Gelap yang Tertutup
Cukup sudah berita mengenai kehebatan China. China sebagai macan Asia, China
sebagai kekuatan ekonomi dunia kedua setelah AS, ataupun China dengan
pertumbuhan ekonomi yang tinggi. Itu semua hanyalah sisi baik yang sering
diangkat media beberapa tahun belakangan ini. Namun, apa yang sebenarnya
terjadi di China tak seindah yang tampak di muka.

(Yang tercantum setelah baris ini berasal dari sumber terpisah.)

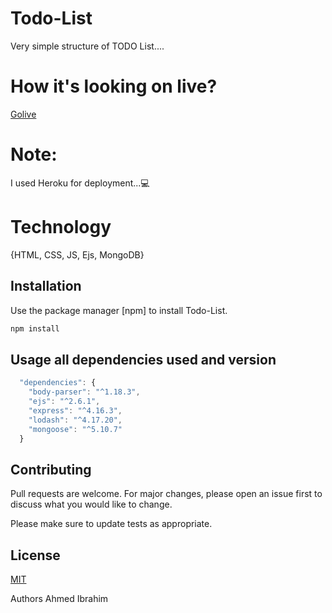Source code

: # Todo-List
Very simple structure of TODO List....


# How it's looking on live?

[Golive](https://immense-ocean-60422.herokuapp.com/)


# Note:

I used Heroku for deployment...💻

# Technology 

{HTML,
CSS,
JS,
Ejs,
MongoDB}



## Installation

Use the package manager [npm] to install Todo-List.

```bash
npm install
```


## Usage all dependencies used and version

```javascript
  "dependencies": {
    "body-parser": "^1.18.3",
    "ejs": "^2.6.1",
    "express": "^4.16.3",
    "lodash": "^4.17.20",
    "mongoose": "^5.10.7"
  }
```

## Contributing
Pull requests are welcome. For major changes, please open an issue first to discuss what you would like to change.

Please make sure to update tests as appropriate.

## License
[MIT](https://choosealicense.com/licenses/mit/)

Authors
Ahmed Ibrahim
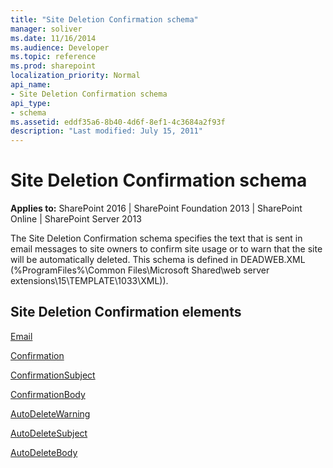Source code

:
 ```yaml
---
title: "Site Deletion Confirmation schema"
manager: soliver
ms.date: 11/16/2014
ms.audience: Developer
ms.topic: reference
ms.prod: sharepoint
localization_priority: Normal
api_name:
- Site Deletion Confirmation schema
api_type:
- schema
ms.assetid: eddf35a6-8b40-4d6f-8ef1-4c3684a2f93f
description: "Last modified: July 15, 2011"
---
```


# Site Deletion Confirmation schema

**Applies to:** SharePoint 2016 | SharePoint Foundation 2013 | SharePoint Online | SharePoint Server 2013
  
The Site Deletion Confirmation schema specifies the text that is sent in email messages to site owners to confirm site usage or to warn that the site will be automatically deleted. This schema is defined in DEADWEB.XML (%ProgramFiles%\Common Files\Microsoft Shared\web server extensions\15\TEMPLATE\1033\XML)).
  
## Site Deletion Confirmation elements

[Email](email-element-site-deletion.md)
  
[Confirmation](confirmation-element-site-deletion.md)
  
[ConfirmationSubject](confirmationsubject-element-site-deletion.md)
  
[ConfirmationBody](confirmationbody-element-site-deletion.md)
  
[AutoDeleteWarning](autodeletewarning-element-site-deletion.md)
  
[AutoDeleteSubject](autodeletesubject-element-site-deletion.md)
  
[AutoDeleteBody](autodeletebody-element-site-deletion.md)
  

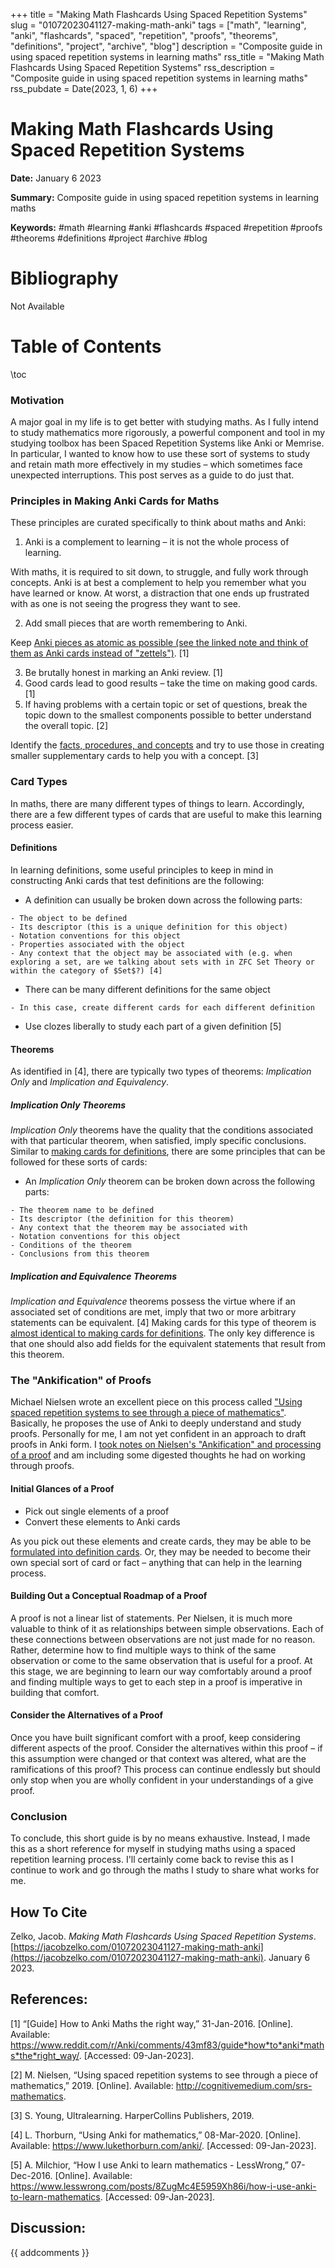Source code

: +++
title = "Making Math Flashcards Using Spaced Repetition Systems"
slug = "01072023041127-making-math-anki"
tags = ["math", "learning", "anki", "flashcards", "spaced", "repetition", "proofs", "theorems", "definitions", "project", "archive", "blog"]
description = "Composite guide in using spaced repetition systems in learning maths"
rss_title = "Making Math Flashcards Using Spaced Repetition Systems"
rss_description = "Composite guide in using spaced repetition systems in learning maths"
rss_pubdate = Date(2023, 1, 6)
+++



Making Math Flashcards Using Spaced Repetition Systems
=========

**Date:** January 6 2023

**Summary:** Composite guide in using spaced repetition systems in learning maths

**Keywords:** #math #learning #anki #flashcards #spaced #repetition #proofs #theorems #definitions #project #archive #blog

Bibliography
==========

Not Available

Table of Contents
=========

\toc

### Motivation

A major goal in my life is to get better with studying maths. As I fully intend to study mathematics more rigorously, a powerful component and tool in my studying toolbox has been Spaced Repetition Systems like Anki or Memrise. In particular, I wanted to know how to use these sort of systems to study and retain math more effectively in my studies – which sometimes face unexpected interruptions. This post serves as a guide to do just that.

### Principles in Making Anki Cards for Maths

These principles are curated specifically to think about maths and Anki:

1. Anki is a complement to learning – it is not the whole process of learning.

With maths, it is required to sit down, to struggle, and fully work through concepts. Anki is at best a complement to help you remember what you have learned or know.  At worst, a distraction that one ends up frustrated with as one is not seeing the progress they want to see.

2. Add small pieces that are worth remembering to Anki.

Keep [Anki pieces as atomic as possible (see the linked note and think of them as Anki cards instead of "zettels")](/03092020031618-zettelkasten-principles.md). [1]

3. Be brutally honest in marking an Anki review. [1]
4. Good cards lead to good results – take the time on making good cards. [1]
5. If having problems with a certain topic or set of questions, break the topic down to the smallest components possible to better understand the overall topic. [2]

Identify the [facts, procedures, and concepts](/07082020163004-ultralearning.md) and try to use those in creating smaller supplementary cards to help you with a concept. [3]

### Card Types

In maths, there are many different types of things to learn. Accordingly, there are a few different types of cards that are useful to make this learning process easier.

#### Definitions

In learning definitions, some useful principles to keep in mind in constructing Anki cards that test definitions are the following:

  * A definition can usually be broken down across the following parts:

```
- The object to be defined
- Its descriptor (this is a unique definition for this object)
- Notation conventions for this object
- Properties associated with the object 
- Any context that the object may be associated with (e.g. when exploring a set, are we talking about sets with in ZFC Set Theory or within the category of $Set$?) [4]
```

  * There can be many different definitions for the same object

```
- In this case, create different cards for each different definition
```

  * Use clozes liberally to study each part of a given definition [5]

#### Theorems

As identified in [4], there are typically two types of theorems: *Implication Only* and *Implication and Equivalency*.

##### Implication Only Theorems

*Implication Only* theorems have the quality that the conditions associated with that particular theorem, when satisfied, imply specific conclusions. Similar to [making cards for definitions](/#Definitions), there are some principles that can be followed for these sorts of cards:

  * An *Implication Only* theorem can be broken down across the following parts:

```
- The theorem name to be defined
- Its descriptor (the definition for this theorem)
- Any context that the theorem may be associated with 
- Notation conventions for this object
- Conditions of the theorem
- Conclusions from this theorem
```

##### Implication and Equivalence Theorems

*Implication and Equivalence* theorems possess the virtue where if an associated set of conditions are met, imply that two or more arbitrary statements can be equivalent. [4] Making cards for this type of theorem is [almost identical to making cards for definitions](/#implication-only-theorems). The only key difference is that one should also add fields for the equivalent statements that result from this theorem.

### The "Ankification" of Proofs

Michael Nielsen wrote an excellent piece on this process called ["Using spaced repetition systems to see through a piece of mathematics"](/https://cognitivemedium.com/srs-mathematics).  Basically, he proposes the use of Anki to deeply understand and study proofs. Personally for me, I am not yet confident in an approach to draft proofs in Anki form. I [took notes on Nielsen's "Ankification" and processing of a proof](/01162023063211-ankification-proofs.md) and am including some digested thoughts he had on working through proofs.

#### Initial Glances of a Proof

  * Pick out single elements of a proof
  * Convert these elements to Anki cards

As you pick out these elements and create cards, they may be able to be [formulated into definition cards](/#definitions). Or, they may be needed to become their own special sort of card or fact – anything that can help in the learning process.

#### Building Out a Conceptual Roadmap of a Proof

A proof is not a linear list of statements.  Per Nielsen, it is much more valuable to think of it as relationships between simple observations.  Each of these connections between observations are not just made for no reason. Rather, determine how to find multiple ways to think of the same observation or come to the same observation that is useful for a proof. At this stage, we are beginning to learn our way comfortably around a proof and finding multiple ways to get to each step in a proof is imperative in building that comfort.

#### Consider the Alternatives of a Proof

Once you have built significant comfort with a proof, keep considering different aspects of the proof. Consider the alternatives within this proof – if this assumption were changed or that context was altered, what are the ramifications of this proof? This process can continue endlessly but should only stop when you are wholly confident in your understandings of a give proof.

### Conclusion

To conclude, this short guide is by no means exhaustive. Instead, I made this as a short reference for myself in studying maths using a spaced repetition learning process. I'll certainly come back to revise this as I continue to work and go through the maths I study to share what works for me.
## How To Cite

 Zelko, Jacob. _Making Math Flashcards Using Spaced Repetition Systems_. [https://jacobzelko.com/01072023041127-making-math-anki](https://jacobzelko.com/01072023041127-making-math-anki). January 6 2023.
## References:

[1] “[Guide] How to Anki Maths the right way,” 31-Jan-2016. [Online]. Available: https://www.reddit.com/r/Anki/comments/43mf83/guide*how*to*anki*maths*the*right_way/. [Accessed: 09-Jan-2023].

[2] M. Nielsen, “Using spaced repetition systems to see through a piece of mathematics,” 2019. [Online]. Available: http://cognitivemedium.com/srs-mathematics.

[3] S. Young, Ultralearning. HarperCollins Publishers, 2019.

[4] L. Thorburn, “Using Anki for mathematics,” 08-Mar-2020. [Online]. Available: https://www.lukethorburn.com/anki/. [Accessed: 09-Jan-2023].

[5] A. Milchior, “How I use Anki to learn mathematics - LessWrong,” 07-Dec-2016. [Online]. Available: https://www.lesswrong.com/posts/8ZugMc4E5959Xh86i/how-i-use-anki-to-learn-mathematics. [Accessed: 09-Jan-2023].
## Discussion: 

{{ addcomments }}

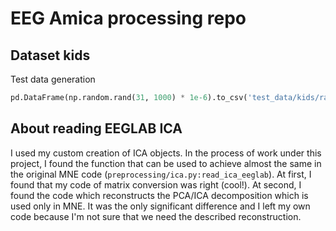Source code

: # EEG Amica processing repo

## Dataset kids

Test data generation

```python
pd.DataFrame(np.random.rand(31, 1000) * 1e-6).to_csv('test_data/kids/raw/test_1.csv', header=False, index=False, sep=' ')
```

## About reading EEGLAB ICA

I used my custom creation of ICA objects. In the process of work under this project, I found the function that can be used to achieve almost the same in the original MNE code (```preprocessing/ica.py:read_ica_eeglab```). At first, I found that my code of matrix conversion was right (cool!). At second, I found the code which reconstructs the PCA/ICA decomposition which is used only in MNE. It was the only significant difference and I left my own code because I'm not sure that we need the described reconstruction.
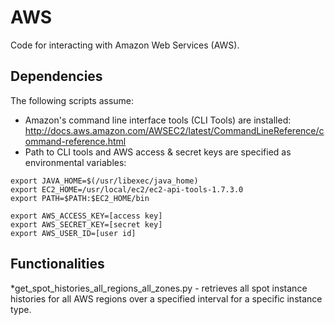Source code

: # AWS
Code for interacting with Amazon Web Services (AWS). 

## Dependencies
The following scripts assume:
* Amazon's command line interface tools (CLI Tools) are installed: http://docs.aws.amazon.com/AWSEC2/latest/CommandLineReference/command-reference.html
* Path to CLI tools and AWS access & secret keys are specified as environmental variables: 

```
export JAVA_HOME=$(/usr/libexec/java_home)
export EC2_HOME=/usr/local/ec2/ec2-api-tools-1.7.3.0
export PATH=$PATH:$EC2_HOME/bin

export AWS_ACCESS_KEY=[access key]
export AWS_SECRET_KEY=[secret key]
export AWS_USER_ID=[user id]
```
## Functionalities
*get_spot_histories_all_regions_all_zones.py - retrieves all spot instance histories for all AWS regions over a specified interval for a specific instance type.
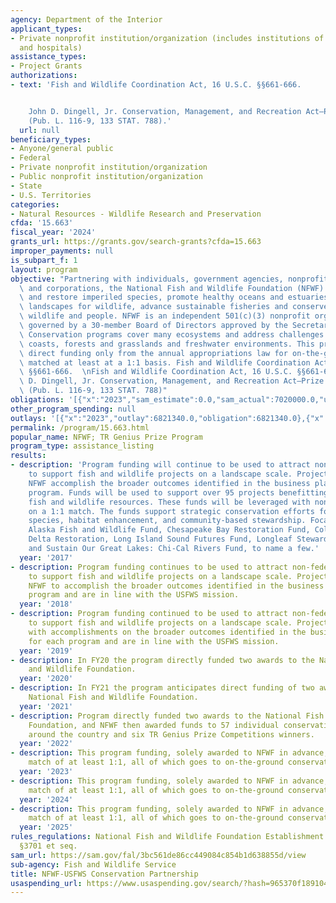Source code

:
 ```yaml
---
agency: Department of the Interior
applicant_types:
- Private nonprofit institution/organization (includes institutions of higher education
  and hospitals)
assistance_types:
- Project Grants
authorizations:
- text: 'Fish and Wildlife Coordination Act, 16 U.S.C. §§661-666.


    John D. Dingell, Jr. Conservation, Management, and Recreation Act—Prize Competitions
    (Pub. L. 116-9, 133 STAT. 788).'
  url: null
beneficiary_types:
- Anyone/general public
- Federal
- Private nonprofit institution/organization
- Public nonprofit institution/organization
- State
- U.S. Territories
categories:
- Natural Resources - Wildlife Research and Preservation
cfda: '15.663'
fiscal_year: '2024'
grants_url: https://grants.gov/search-grants?cfda=15.663
improper_payments: null
is_subpart_f: 1
layout: program
objective: "Partnering with individuals, government agencies, nonprofit organizations\
  \ and corporations, the National Fish and Wildlife Foundation (NFWF) works to protect\
  \ and restore imperiled species, promote healthy oceans and estuaries, improve working\
  \ landscapes for wildlife, advance sustainable fisheries and conserve water for\
  \ wildlife and people. NFWF is an independent 501(c)(3) nonprofit organization,\
  \ governed by a 30-member Board of Directors approved by the Secretary of the Interior.\
  \ Conservation programs cover many ecosystems and address challenges in oceans and\
  \ coasts, forests and grasslands and freshwater environments. This program uses\
  \ direct funding only from the annual appropriations law for on-the-ground conservation\
  \ matched at least at a 1:1 basis. Fish and Wildlife Coordination Act, 16 U.S.C.\
  \ §§661-666.  \nFish and Wildlife Coordination Act, 16 U.S.C. §§661-666.\n\nJohn\
  \ D. Dingell, Jr. Conservation, Management, and Recreation Act—Prize Competitions\
  \ (Pub. L. 116-9, 133 STAT. 788)"
obligations: '[{"x":"2023","sam_estimate":0.0,"sam_actual":7020000.0,"usa_spending_actual":6821340.0},{"x":"2024","sam_estimate":0.0,"sam_actual":7020000.0,"usa_spending_actual":4883323.36},{"x":"2025","sam_estimate":0.0,"sam_actual":7019999.0,"usa_spending_actual":0.0}]'
other_program_spending: null
outlays: '[{"x":"2023","outlay":6821340.0,"obligation":6821340.0},{"x":"2024","outlay":6348323.36,"obligation":4883323.36},{"x":"2025","outlay":0.0,"obligation":0.0}]'
permalink: /program/15.663.html
popular_name: NFWF; TR Genius Prize Program
program_type: assistance_listing
results:
- description: 'Program funding will continue to be used to attract non-federal resources
    to support fish and wildlife projects on a landscape scale. Projects will assist
    NFWF accomplish the broader outcomes identified in the business plans for each
    program. Funds will be used to support over 95 projects benefitting our Nation’s
    fish and wildlife resources. These funds will be leveraged with non federal funds
    on a 1:1 match. The funds support strategic conservation efforts focused on at-risk
    species, habitat enhancement, and community-based stewardship. Focal areas include
    Alaska Fish and Wildlife Fund, Chesapeake Bay Restoration Fund, Colorado River
    Delta Restoration, Long Island Sound Futures Fund, Longleaf Stewardship Fund,
    and Sustain Our Great Lakes: Chi-Cal Rivers Fund, to name a few.'
  year: '2017'
- description: Program funding continues to be used to attract non-federal resources
    to support fish and wildlife projects on a landscape scale. Projects will assist
    NFWF to accomplish the broader outcomes identified in the business plans for each
    program and are in line with the USFWS mission.
  year: '2018'
- description: Program funding continued to be used to attract non-federal resources
    to support fish and wildlife projects on a landscape scale. Projects assist NFWF
    with accomplishments on the broader outcomes identified in the business plans
    for each program and are in line with the USFWS mission.
  year: '2019'
- description: In FY20 the program directly funded two awards to the National Fish
    and Wildlife Foundation.
  year: '2020'
- description: In FY21 the program anticipates direct funding of two awards to the
    National Fish and Wildlife Foundation.
  year: '2021'
- description: Program directly funded two awards to the National Fish and Wildlife
    Foundation, and NFWF then awarded funds to 57 individual conservation projects
    around the country and six TR Genius Prize Competitions winners.
  year: '2022'
- description: This program funding, solely awarded to NFWF in advance, requires a
    match of at least 1:1, all of which goes to on-the-ground conservation.
  year: '2023'
- description: This program funding, solely awarded to NFWF in advance, requires a
    match of at least 1:1, all of which goes to on-the-ground conservation.
  year: '2024'
- description: This program funding, solely awarded to NFWF in advance, requires a
    match of at least 1:1, all of which goes to on-the-ground conservation.
  year: '2025'
rules_regulations: National Fish and Wildlife Foundation Establishment Act, 16 U.S.C.
  §3701 et seq.
sam_url: https://sam.gov/fal/3bc561de86cc449084c854b1d638855d/view
sub-agency: Fish and Wildlife Service
title: NFWF-USFWS Conservation Partnership
usaspending_url: https://www.usaspending.gov/search/?hash=965370f18910464b0362c1a030e47d40
---
```

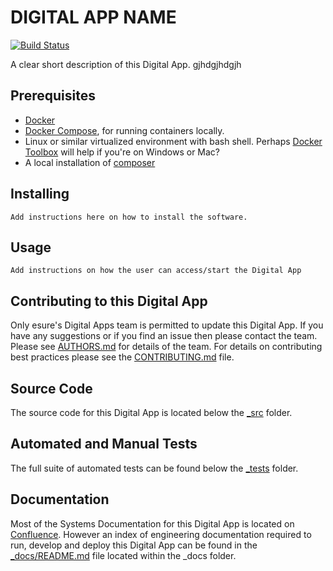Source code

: # DIGITAL APP NAME

[![Build Status](https://travis-ci.org/h5bp/html5-boilerplate.svg)](https://travis-ci.org/h5bp/html5-boilerplate)

A clear short description of this Digital App.
gjhdgjhdgjh

## Prerequisites
- [Docker](https://docker.com)
- [Docker Compose](https://docs.docker.com/compose/), for running containers locally.
- Linux or similar virtualized environment with bash shell. Perhaps [Docker Toolbox](https://docs.docker.com/toolbox/overview/) will help if you're on Windows or Mac?
- A local installation of [composer](http://getcomposer.org/)


## Installing
```
Add instructions here on how to install the software.
```

## Usage
```
Add instructions on how the user can access/start the Digital App
```

## Contributing to this Digital App
Only esure's Digital Apps team is permitted to update this Digital App. If you have any suggestions or if you find an issue then please contact the team. Please see [AUTHORS.md](AUTHORS.md) for details of the team.
For details on contributing best practices please see the [CONTRIBUTING.md](CONTRIBUTING.md) file.

## Source Code
The source code for this Digital App is located below the [_src](_src/README.md) folder.

## Automated and Manual Tests
The full suite of automated tests can be found below the [_tests](_tests/README.md) folder.

## Documentation
Most of the Systems Documentation for this Digital App is located on [Confluence](https://myesure.atlassian.net/wiki/). However an index of engineering documentation required to run, develop and deploy this Digital App can be found in the [_docs/README.md](_docs/README.md) file located within the _docs folder.
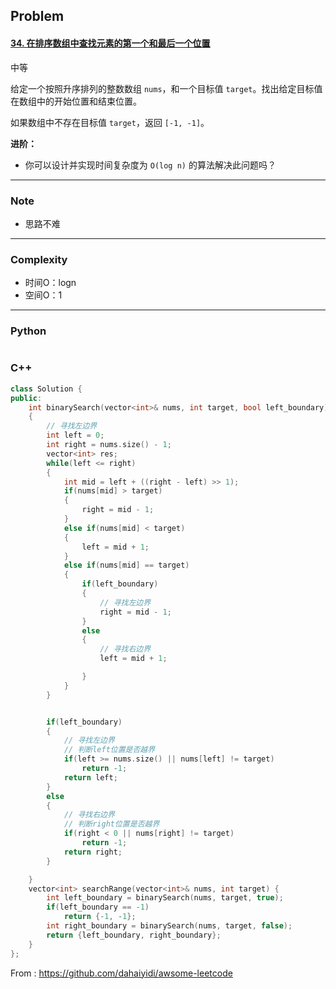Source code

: ## Problem

#### [34. 在排序数组中查找元素的第一个和最后一个位置](https://leetcode-cn.com/problems/find-first-and-last-position-of-element-in-sorted-array/)

中等

给定一个按照升序排列的整数数组 `nums`，和一个目标值 `target`。找出给定目标值在数组中的开始位置和结束位置。

如果数组中不存在目标值 `target`，返回 `[-1, -1]`。

**进阶：**

- 你可以设计并实现时间复杂度为 `O(log n)` 的算法解决此问题吗？ 

------

### Note

- 思路不难

------

### Complexity

- 时间O：logn
- 空间O：1

------

### Python

```python

```

### C++

```C++
class Solution {
public:
    int binarySearch(vector<int>& nums, int target, bool left_boundary)
    {
        // 寻找左边界
        int left = 0;
        int right = nums.size() - 1;
        vector<int> res;
        while(left <= right)
        {
            int mid = left + ((right - left) >> 1);
            if(nums[mid] > target)
            {
                right = mid - 1;
            }
            else if(nums[mid] < target)
            {
                left = mid + 1;
            }
            else if(nums[mid] == target)
            {
                if(left_boundary)
                {
                    // 寻找左边界
                    right = mid - 1;
                }
                else
                {
                    // 寻找右边界
                    left = mid + 1;

                }
            }
        }


        if(left_boundary)
        {
            // 寻找左边界
            // 判断left位置是否越界
            if(left >= nums.size() || nums[left] != target)
                return -1;
            return left;
        }
        else
        {
            // 寻找右边界
            // 判断right位置是否越界
            if(right < 0 || nums[right] != target)
                return -1;
            return right;
        }

    }
    vector<int> searchRange(vector<int>& nums, int target) {
        int left_boundary = binarySearch(nums, target, true);
        if(left_boundary == -1)
            return {-1, -1};
        int right_boundary = binarySearch(nums, target, false);
        return {left_boundary, right_boundary};
    }
};
```



From : https://github.com/dahaiyidi/awsome-leetcode
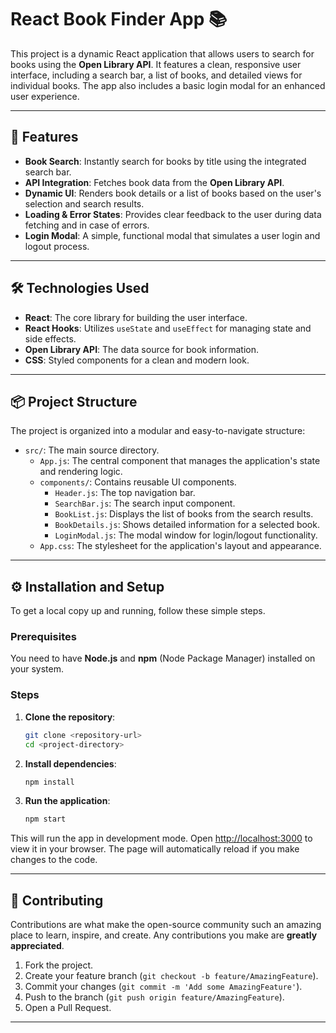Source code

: # React Book Finder App 📚

This project is a dynamic React application that allows users to search for books using the **Open Library API**. It features a clean, responsive user interface, including a search bar, a list of books, and detailed views for individual books. The app also includes a basic login modal for an enhanced user experience.

-----

## 🚀 Features

  * **Book Search**: Instantly search for books by title using the integrated search bar.
  * **API Integration**: Fetches book data from the **Open Library API**.
  * **Dynamic UI**: Renders book details or a list of books based on the user's selection and search results.
  * **Loading & Error States**: Provides clear feedback to the user during data fetching and in case of errors.
  * **Login Modal**: A simple, functional modal that simulates a user login and logout process.

-----

## 🛠️ Technologies Used

  * **React**: The core library for building the user interface.
  * **React Hooks**: Utilizes `useState` and `useEffect` for managing state and side effects.
  * **Open Library API**: The data source for book information.
  * **CSS**: Styled components for a clean and modern look.

-----

## 📦 Project Structure

The project is organized into a modular and easy-to-navigate structure:

  * `src/`: The main source directory.
      * `App.js`: The central component that manages the application's state and rendering logic.
      * `components/`: Contains reusable UI components.
          * `Header.js`: The top navigation bar.
          * `SearchBar.js`: The search input component.
          * `BookList.js`: Displays the list of books from the search results.
          * `BookDetails.js`: Shows detailed information for a selected book.
          * `LoginModal.js`: The modal window for login/logout functionality.
      * `App.css`: The stylesheet for the application's layout and appearance.

-----

## ⚙️ Installation and Setup

To get a local copy up and running, follow these simple steps.

### Prerequisites

You need to have **Node.js** and **npm** (Node Package Manager) installed on your system.

### Steps

1.  **Clone the repository**:

    ```bash
    git clone <repository-url>
    cd <project-directory>
    ```

2.  **Install dependencies**:

    ```bash
    npm install
    ```

3.  **Run the application**:

    ```bash
    npm start
    ```

This will run the app in development mode. Open [http://localhost:3000](https://www.google.com/search?q=http://localhost:3000) to view it in your browser. The page will automatically reload if you make changes to the code.

-----

## 🤝 Contributing

Contributions are what make the open-source community such an amazing place to learn, inspire, and create. Any contributions you make are **greatly appreciated**.

1.  Fork the project.
2.  Create your feature branch (`git checkout -b feature/AmazingFeature`).
3.  Commit your changes (`git commit -m 'Add some AmazingFeature'`).
4.  Push to the branch (`git push origin feature/AmazingFeature`).
5.  Open a Pull Request.

-----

Shenzhen, sebuah kota di Selatan China, dipuji-puji sebagai kota
dengan perekonomian terkuat di dunia. Shenzhen pun kian disebut sebagai
kesuksesan dari globalisasi. Gedung pencakar langit yang dibangun, sektor
perekonomian yang berhasil digenjot, dan investor asing yang berlomba menanam
saham.
Namun, tak semuanya yang terekspos media berisi keberhasilan
ekonomi Shenzhen. Ternyata, keberhasilan Shenzhen adalah hasil perjuangan
ribuan buruh murah yang tereksploitasi kehidupannya. Sebuah laporan dari Mike Daisey mengenai kekejaman pabrik Foxconn
membuktikan itu. Dari hasil laporan tersebut, ditemukan fakta bahwa Foxconn
mempekerjakan seorang anak dibawah umur untuk bekerja selama 18 jam seharinya
dengan gaji di bawah rata-rata.
Sebagian besar buruh tersebut bahkan tak tahu bahwa apa yang
mereka kerjakan di Foxconn nantinya akan menjadi sebuah komoditas yang bernama
ipad atau iphone. Sebuah komoditas yang sangat dinanti-nanti kehadirannya oleh
penduduk dunia hingga mereka rela antre demi mendapatkannya.
Inikah yang kita sebut sebagai globalisasi?
Globalisasi memang membingungkan. Bagi kalangan yang optimistis,
globalisasi diyakini sebagai jawaban atas kemiskinan. Dengan terbukanya pasar
global, penduduk dunia semakin mudah memperoleh kebutuhan ekonomi melalui
mekanisme industri global. Sepintas, globalisasi menawarkan kemudahan bagi
siapa saja yang melakukan transaksi ekonomi.
“Kemudahan” globalisasi
ini pun diadopsi di Shenzhen. Sebelum tahun 1980, Shenzhen awalnya hanya sebuah
desa nelayan. Namun, pada 1980, Almarhum Deng Xiaoping mengadakan reformasi
ekonomi. Shenzhen jadi Zona Ekonomi Khusus yang menerima investasi asing.
Shenzhen pun bertransformasi menjadi kota metropolitan seperti yang kita lihat
sekarang.
Pasar global terbuka, investasi begitu mudah dilakukan oleh
penduduk asing. Namun, apa yang terjadi? Pembangunan ekonomi China yang
dirancang oleh Deng Xiaoping tidak menghasilkan apa-apa, kecuali yang kaya
menjadi semakin kaya dan yang miskin menjadi tambah miskin.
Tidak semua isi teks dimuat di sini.